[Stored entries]
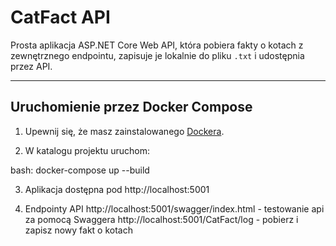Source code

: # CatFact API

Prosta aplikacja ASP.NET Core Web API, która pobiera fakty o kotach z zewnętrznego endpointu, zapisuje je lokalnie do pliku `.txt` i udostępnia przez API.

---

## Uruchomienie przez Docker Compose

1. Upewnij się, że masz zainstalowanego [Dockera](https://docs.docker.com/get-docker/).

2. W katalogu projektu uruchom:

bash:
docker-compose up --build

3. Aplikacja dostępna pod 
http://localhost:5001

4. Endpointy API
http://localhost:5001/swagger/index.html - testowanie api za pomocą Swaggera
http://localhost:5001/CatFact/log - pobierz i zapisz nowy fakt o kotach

==

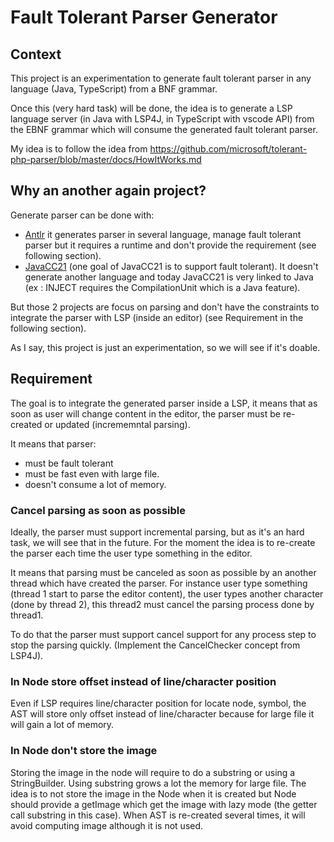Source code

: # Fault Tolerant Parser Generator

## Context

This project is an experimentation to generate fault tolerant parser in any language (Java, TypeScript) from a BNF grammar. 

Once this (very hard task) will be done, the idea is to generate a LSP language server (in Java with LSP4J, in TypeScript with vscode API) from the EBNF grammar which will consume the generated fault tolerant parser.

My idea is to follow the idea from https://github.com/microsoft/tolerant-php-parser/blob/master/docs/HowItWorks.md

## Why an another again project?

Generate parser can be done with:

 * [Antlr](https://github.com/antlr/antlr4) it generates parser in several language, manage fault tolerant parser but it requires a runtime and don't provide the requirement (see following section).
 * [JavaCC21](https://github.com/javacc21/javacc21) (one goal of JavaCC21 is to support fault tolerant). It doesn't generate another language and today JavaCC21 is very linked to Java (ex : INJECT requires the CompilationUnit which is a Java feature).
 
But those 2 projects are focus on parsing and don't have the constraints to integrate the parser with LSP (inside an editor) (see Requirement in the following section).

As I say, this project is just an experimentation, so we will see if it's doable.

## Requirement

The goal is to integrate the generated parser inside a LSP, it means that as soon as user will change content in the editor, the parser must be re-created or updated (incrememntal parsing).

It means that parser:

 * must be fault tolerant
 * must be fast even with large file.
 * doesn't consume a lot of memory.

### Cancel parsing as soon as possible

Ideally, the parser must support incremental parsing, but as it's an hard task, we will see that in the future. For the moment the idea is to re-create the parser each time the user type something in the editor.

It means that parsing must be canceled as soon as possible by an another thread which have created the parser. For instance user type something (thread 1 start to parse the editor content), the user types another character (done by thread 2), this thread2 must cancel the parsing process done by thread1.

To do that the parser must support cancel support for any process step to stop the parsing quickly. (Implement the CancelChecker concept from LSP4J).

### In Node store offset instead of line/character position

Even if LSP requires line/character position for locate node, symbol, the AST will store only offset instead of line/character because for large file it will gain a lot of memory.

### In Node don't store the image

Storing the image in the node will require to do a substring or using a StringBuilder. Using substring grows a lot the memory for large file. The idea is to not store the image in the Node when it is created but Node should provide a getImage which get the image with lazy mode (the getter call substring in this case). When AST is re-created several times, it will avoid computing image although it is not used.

--

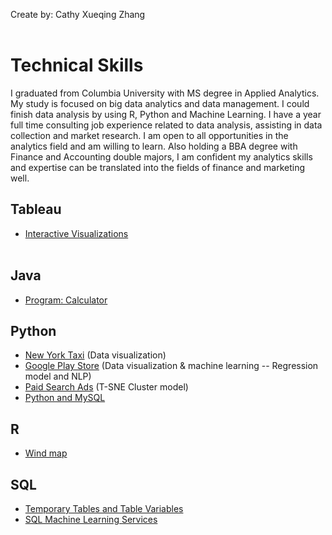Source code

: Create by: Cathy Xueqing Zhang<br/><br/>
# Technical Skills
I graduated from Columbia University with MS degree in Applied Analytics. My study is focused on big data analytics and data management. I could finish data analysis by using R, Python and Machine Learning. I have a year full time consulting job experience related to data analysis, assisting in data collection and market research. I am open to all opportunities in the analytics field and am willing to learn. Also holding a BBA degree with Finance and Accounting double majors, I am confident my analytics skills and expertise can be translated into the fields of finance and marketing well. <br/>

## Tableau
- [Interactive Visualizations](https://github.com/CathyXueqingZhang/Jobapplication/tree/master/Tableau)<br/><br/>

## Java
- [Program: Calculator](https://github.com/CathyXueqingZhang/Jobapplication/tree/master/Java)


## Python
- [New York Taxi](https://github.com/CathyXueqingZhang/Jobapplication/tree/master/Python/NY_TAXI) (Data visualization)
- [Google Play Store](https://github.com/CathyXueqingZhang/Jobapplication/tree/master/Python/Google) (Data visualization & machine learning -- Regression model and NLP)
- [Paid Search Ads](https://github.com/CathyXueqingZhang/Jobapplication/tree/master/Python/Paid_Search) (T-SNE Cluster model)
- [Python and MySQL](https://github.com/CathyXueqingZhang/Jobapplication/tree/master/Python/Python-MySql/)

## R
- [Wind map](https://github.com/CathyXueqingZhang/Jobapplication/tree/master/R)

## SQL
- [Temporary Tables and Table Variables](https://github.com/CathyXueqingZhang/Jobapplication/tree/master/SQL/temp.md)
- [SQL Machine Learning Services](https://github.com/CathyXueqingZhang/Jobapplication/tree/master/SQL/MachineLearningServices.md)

— What is being asked —
Across all the entries above, how many lines have the word "doesn" in them? Only the number, please.

— Your solution —
2